[Dataset entries]
++++++++
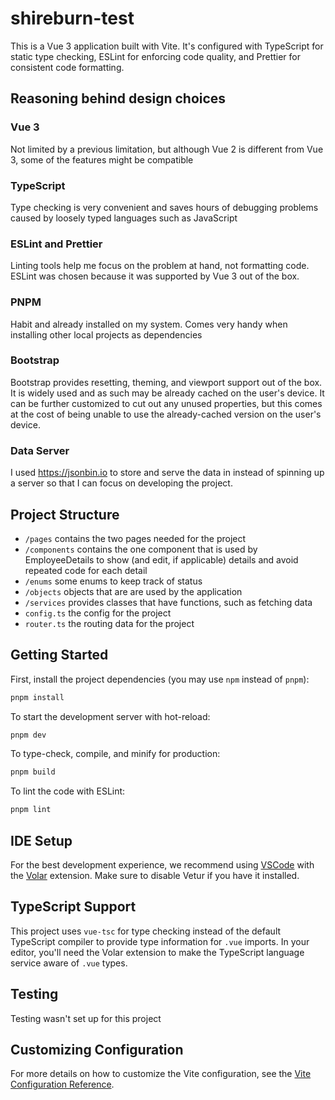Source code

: # shireburn-test

This is a Vue 3 application built with Vite. It's configured with TypeScript for static type checking, ESLint for enforcing code quality, and Prettier for consistent code formatting.

## Reasoning behind design choices

### Vue 3

Not limited by a previous limitation, but although Vue 2 is different from Vue 3, some of the features might be compatible

### TypeScript

Type checking is very convenient and saves hours of debugging problems caused by loosely typed languages such as JavaScript

### ESLint and Prettier

Linting tools help me focus on the problem at hand, not formatting code. ESLint was chosen because it was supported by Vue 3 out of the box.

### PNPM

Habit and already installed on my system. Comes very handy when installing other local projects as dependencies

### Bootstrap

Bootstrap provides resetting, theming, and viewport support out of the box. It is widely used and as such may be already cached on the user's device. It can be further customized to cut out any unused properties, but this comes at the cost of being unable to use the already-cached version on the user's device.

### Data Server

I used https://jsonbin.io to store and serve the data in instead of spinning up a server so that I can focus on developing the project.

## Project Structure

* `/pages` contains the two pages needed for the project
* `/components` contains the one component that is used by EmployeeDetails to show (and edit, if applicable) details and avoid repeated code for each detail
* `/enums` some enums to keep track of status
* `/objects` objects that are are used by the application
* `/services` provides classes that have functions, such as fetching data
* `config.ts` the config for the project
* `router.ts` the routing data for the project

## Getting Started

First, install the project dependencies (you may use `npm` instead of `pnpm`):

```sh
pnpm install
```

To start the development server with hot-reload:

```sh
pnpm dev
```

To type-check, compile, and minify for production:

```sh
pnpm build
```

To lint the code with ESLint:

```sh
pnpm lint
```

## IDE Setup

For the best development experience, we recommend using [VSCode](https://code.visualstudio.com/) with the [Volar](https://marketplace.visualstudio.com/items?itemName=Vue.volar) extension. Make sure to disable Vetur if you have it installed.

## TypeScript Support

This project uses `vue-tsc` for type checking instead of the default TypeScript compiler to provide type information for `.vue` imports. In your editor, you'll need the Volar extension to make the TypeScript language service aware of `.vue` types.

## Testing

Testing wasn't set up for this project

## Customizing Configuration

For more details on how to customize the Vite configuration, see the [Vite Configuration Reference](https://vitejs.dev/config/).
++++++++
Task requirements:
Return each line above word for word. Skip the pictures.

Answer section:
Source code

: # shireburn-test

This is a Vue 3 application built with Vite. It's configured with TypeScript for static type checking, ESLint for enforcing code quality, and Prettier for consistent code formatting.

## Reasoning behind design choices

### Vue 3

Not limited by a previous limitation, but although Vue 2 is different from Vue 3, some of the features might be compatible

### TypeScript

Type checking is very convenient and saves hours of debugging problems caused by loosely typed languages such as JavaScript

### ESLint and Prettier

Linting tools help me focus on the problem at hand, not formatting code. ESLint was chosen because it was supported by Vue 3 out of the box.

### PNPM

Habit and already installed on my system. Comes very handy when installing other local projects as dependencies

### Bootstrap

Bootstrap provides resetting, theming, and viewport support out of the box. It is widely used and as such may be already cached on the user's device. It can be further customized to cut out any unused properties, but this comes at the cost of being unable to use the already-cached version on the user's device.

### Data Server

I used https://jsonbin.io to store and serve the data in instead of spinning up a server so that I can focus on developing the project.

## Project Structure

* `/pages` contains the two pages needed for the project
* `/components` contains the one component that is used by EmployeeDetails to show (and edit, if applicable) details and avoid repeated code for each detail
* `/enums` some enums to keep track of status
* `/objects` objects that are are used by the application
* `/services` provides classes that have functions, such as fetching data
* `config.ts` the config for the project
* `router.ts` the routing data for the project

## Getting Started

First, install the project dependencies (you may use `npm` instead of `pnpm`):

```sh
pnpm install
```

To start the development server with hot-reload:

```sh
pnpm dev
```

To type-check, compile, and minify for production:

```sh
pnpm build
```

To lint the code with ESLint:

```sh
pnpm lint
```

## IDE Setup

For the best development experience, we recommend using [VSCode](https://code.visualstudio.com/) with the [Volar](https://marketplace.visualstudio.com/items?itemName=Vue.volar) extension. Make sure to disable Vetur if you have it installed.

## TypeScript Support

This project uses `vue-tsc` for type checking instead of the default TypeScript compiler to provide type information for `.vue` imports. In your editor, you'll need the Volar extension to make the TypeScript language service aware of `.vue` types.

## Testing

Testing wasn't set up for this project

## Customizing Configuration

For more details on how to customize the Vite configuration, see the [Vite Configuration Reference](https://vitejs.dev/config/).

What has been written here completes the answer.